#### [Exercise prompt]
Reproduce the records below in full and without edits, omitting images.

#### [Stored records]
________________________________________
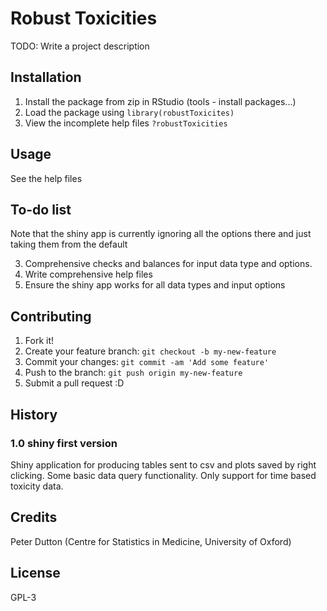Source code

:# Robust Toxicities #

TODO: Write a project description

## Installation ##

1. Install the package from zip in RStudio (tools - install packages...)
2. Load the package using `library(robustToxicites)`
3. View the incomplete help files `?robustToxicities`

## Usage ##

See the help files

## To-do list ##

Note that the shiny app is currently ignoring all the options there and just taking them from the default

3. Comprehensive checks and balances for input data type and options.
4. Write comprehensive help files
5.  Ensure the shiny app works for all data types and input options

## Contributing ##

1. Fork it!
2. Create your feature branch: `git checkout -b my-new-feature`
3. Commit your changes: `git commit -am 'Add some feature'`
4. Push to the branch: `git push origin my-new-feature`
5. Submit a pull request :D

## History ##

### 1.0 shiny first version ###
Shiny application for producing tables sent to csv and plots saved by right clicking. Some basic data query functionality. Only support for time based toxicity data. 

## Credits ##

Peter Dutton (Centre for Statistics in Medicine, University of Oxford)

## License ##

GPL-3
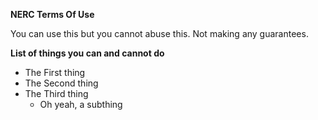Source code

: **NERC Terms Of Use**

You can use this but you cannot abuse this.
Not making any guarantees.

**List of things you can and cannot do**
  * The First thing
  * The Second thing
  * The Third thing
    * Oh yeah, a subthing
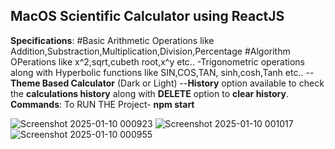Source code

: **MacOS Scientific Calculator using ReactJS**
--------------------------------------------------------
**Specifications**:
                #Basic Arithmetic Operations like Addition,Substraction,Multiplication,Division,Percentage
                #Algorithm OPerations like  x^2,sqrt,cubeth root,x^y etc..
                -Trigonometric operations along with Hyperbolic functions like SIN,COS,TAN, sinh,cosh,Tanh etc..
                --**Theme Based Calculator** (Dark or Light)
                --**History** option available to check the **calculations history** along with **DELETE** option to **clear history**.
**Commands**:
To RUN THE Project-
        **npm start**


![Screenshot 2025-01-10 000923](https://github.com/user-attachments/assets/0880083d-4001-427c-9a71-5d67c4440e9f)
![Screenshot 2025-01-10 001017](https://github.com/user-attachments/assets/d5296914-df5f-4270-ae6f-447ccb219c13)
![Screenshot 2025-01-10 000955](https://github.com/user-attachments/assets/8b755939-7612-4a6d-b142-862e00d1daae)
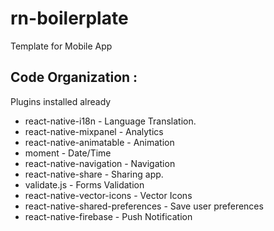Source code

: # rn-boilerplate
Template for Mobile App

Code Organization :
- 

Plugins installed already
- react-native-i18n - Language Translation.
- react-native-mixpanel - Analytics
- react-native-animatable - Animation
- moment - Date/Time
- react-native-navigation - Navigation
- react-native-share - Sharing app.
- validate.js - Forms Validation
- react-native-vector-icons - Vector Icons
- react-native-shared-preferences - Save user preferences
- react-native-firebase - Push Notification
________________________________________
#### [Result]
Source code

:# Robust Toxicities #

TODO: Write a project description

## Installation ##

1. Install the package from zip in RStudio (tools - install packages...)
2. Load the package using `library(robustToxicites)`
3. View the incomplete help files `?robustToxicities`

## Usage ##

See the help files

## To-do list ##

Note that the shiny app is currently ignoring all the options there and just taking them from the default

3. Comprehensive checks and balances for input data type and options.
4. Write comprehensive help files
5.  Ensure the shiny app works for all data types and input options

## Contributing ##

1. Fork it!
2. Create your feature branch: `git checkout -b my-new-feature`
3. Commit your changes: `git commit -am 'Add some feature'`
4. Push to the branch: `git push origin my-new-feature`
5. Submit a pull request :D

## History ##

### 1.0 shiny first version ###
Shiny application for producing tables sent to csv and plots saved by right clicking. Some basic data query functionality. Only support for time based toxicity data. 

## Credits ##

Peter Dutton (Centre for Statistics in Medicine, University of Oxford)

## License ##

GPL-3
Source code

: **NERC Terms Of Use**

You can use this but you cannot abuse this.
Not making any guarantees.

**List of things you can and cannot do**
  * The First thing
  * The Second thing
  * The Third thing
    * Oh yeah, a subthing
Source code

: **MacOS Scientific Calculator using ReactJS**
--------------------------------------------------------
**Specifications**:
                #Basic Arithmetic Operations like Addition,Substraction,Multiplication,Division,Percentage
                #Algorithm OPerations like  x^2,sqrt,cubeth root,x^y etc..
                -Trigonometric operations along with Hyperbolic functions like SIN,COS,TAN, sinh,cosh,Tanh etc..
                --**Theme Based Calculator** (Dark or Light)
                --**History** option available to check the **calculations history** along with **DELETE** option to **clear history**.
**Commands**:
To RUN THE Project-
        **npm start**


![Screenshot 2025-01-10 000923](https://github.com/user-attachments/assets/0880083d-4001-427c-9a71-5d67c4440e9f)
![Screenshot 2025-01-10 001017](https://github.com/user-attachments/assets/d5296914-df5f-4270-ae6f-447ccb219c13)
![Screenshot 2025-01-10 000955](https://github.com/user-attachments/assets/8b755939-7612-4a6d-b142-862e00d1daae)
Source code

: # rn-boilerplate
Template for Mobile App

Code Organization :
- 

Plugins installed already
- react-native-i18n - Language Translation.
- react-native-mixpanel - Analytics
- react-native-animatable - Animation
- moment - Date/Time
- react-native-navigation - Navigation
- react-native-share - Sharing app.
- validate.js - Forms Validation
- react-native-vector-icons - Vector Icons
- react-native-shared-preferences - Save user preferences
- react-native-firebase - Push Notification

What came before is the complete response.